▶ _AIM OF THE TASK_: Lines with the word "manager" are the answer; copy each of them from the data below.

Plain-text document sources:
>>>

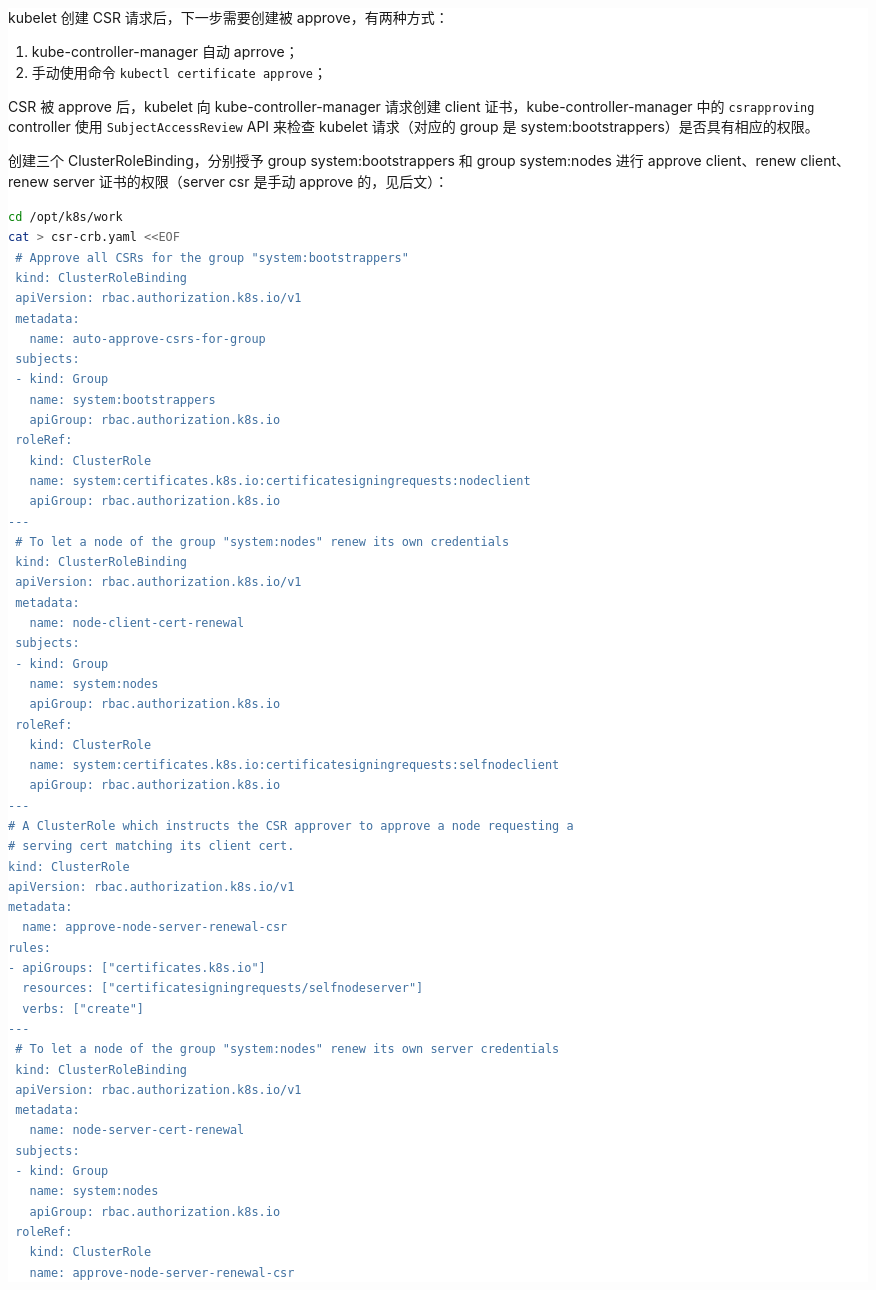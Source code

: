 kubelet 创建 CSR 请求后，下一步需要创建被 approve，有两种方式：
1. kube-controller-manager 自动 aprrove；
2. 手动使用命令 `kubectl certificate approve`；

CSR 被 approve 后，kubelet 向 kube-controller-manager 请求创建 client 证书，kube-controller-manager 中的 `csrapproving` controller 使用 `SubjectAccessReview` API 来检查 kubelet 请求（对应的 group 是 system:bootstrappers）是否具有相应的权限。

创建三个 ClusterRoleBinding，分别授予 group system:bootstrappers 和 group system:nodes 进行 approve client、renew client、renew server 证书的权限（server csr 是手动 approve 的，见后文）：

``` bash
cd /opt/k8s/work
cat > csr-crb.yaml <<EOF
 # Approve all CSRs for the group "system:bootstrappers"
 kind: ClusterRoleBinding
 apiVersion: rbac.authorization.k8s.io/v1
 metadata:
   name: auto-approve-csrs-for-group
 subjects:
 - kind: Group
   name: system:bootstrappers
   apiGroup: rbac.authorization.k8s.io
 roleRef:
   kind: ClusterRole
   name: system:certificates.k8s.io:certificatesigningrequests:nodeclient
   apiGroup: rbac.authorization.k8s.io
---
 # To let a node of the group "system:nodes" renew its own credentials
 kind: ClusterRoleBinding
 apiVersion: rbac.authorization.k8s.io/v1
 metadata:
   name: node-client-cert-renewal
 subjects:
 - kind: Group
   name: system:nodes
   apiGroup: rbac.authorization.k8s.io
 roleRef:
   kind: ClusterRole
   name: system:certificates.k8s.io:certificatesigningrequests:selfnodeclient
   apiGroup: rbac.authorization.k8s.io
---
# A ClusterRole which instructs the CSR approver to approve a node requesting a
# serving cert matching its client cert.
kind: ClusterRole
apiVersion: rbac.authorization.k8s.io/v1
metadata:
  name: approve-node-server-renewal-csr
rules:
- apiGroups: ["certificates.k8s.io"]
  resources: ["certificatesigningrequests/selfnodeserver"]
  verbs: ["create"]
---
 # To let a node of the group "system:nodes" renew its own server credentials
 kind: ClusterRoleBinding
 apiVersion: rbac.authorization.k8s.io/v1
 metadata:
   name: node-server-cert-renewal
 subjects:
 - kind: Group
   name: system:nodes
   apiGroup: rbac.authorization.k8s.io
 roleRef:
   kind: ClusterRole
   name: approve-node-server-renewal-csr
```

<<<

▶ _ANSWER AREA_:
1. kube-controller-manager 自动 aprrove；
CSR 被 approve 后，kubelet 向 kube-controller-manager 请求创建 client 证书，kube-controller-manager 中的 `csrapproving` controller 使用 `SubjectAccessReview` API 来检查 kubelet 请求（对应的 group 是 system:bootstrappers）是否具有相应的权限。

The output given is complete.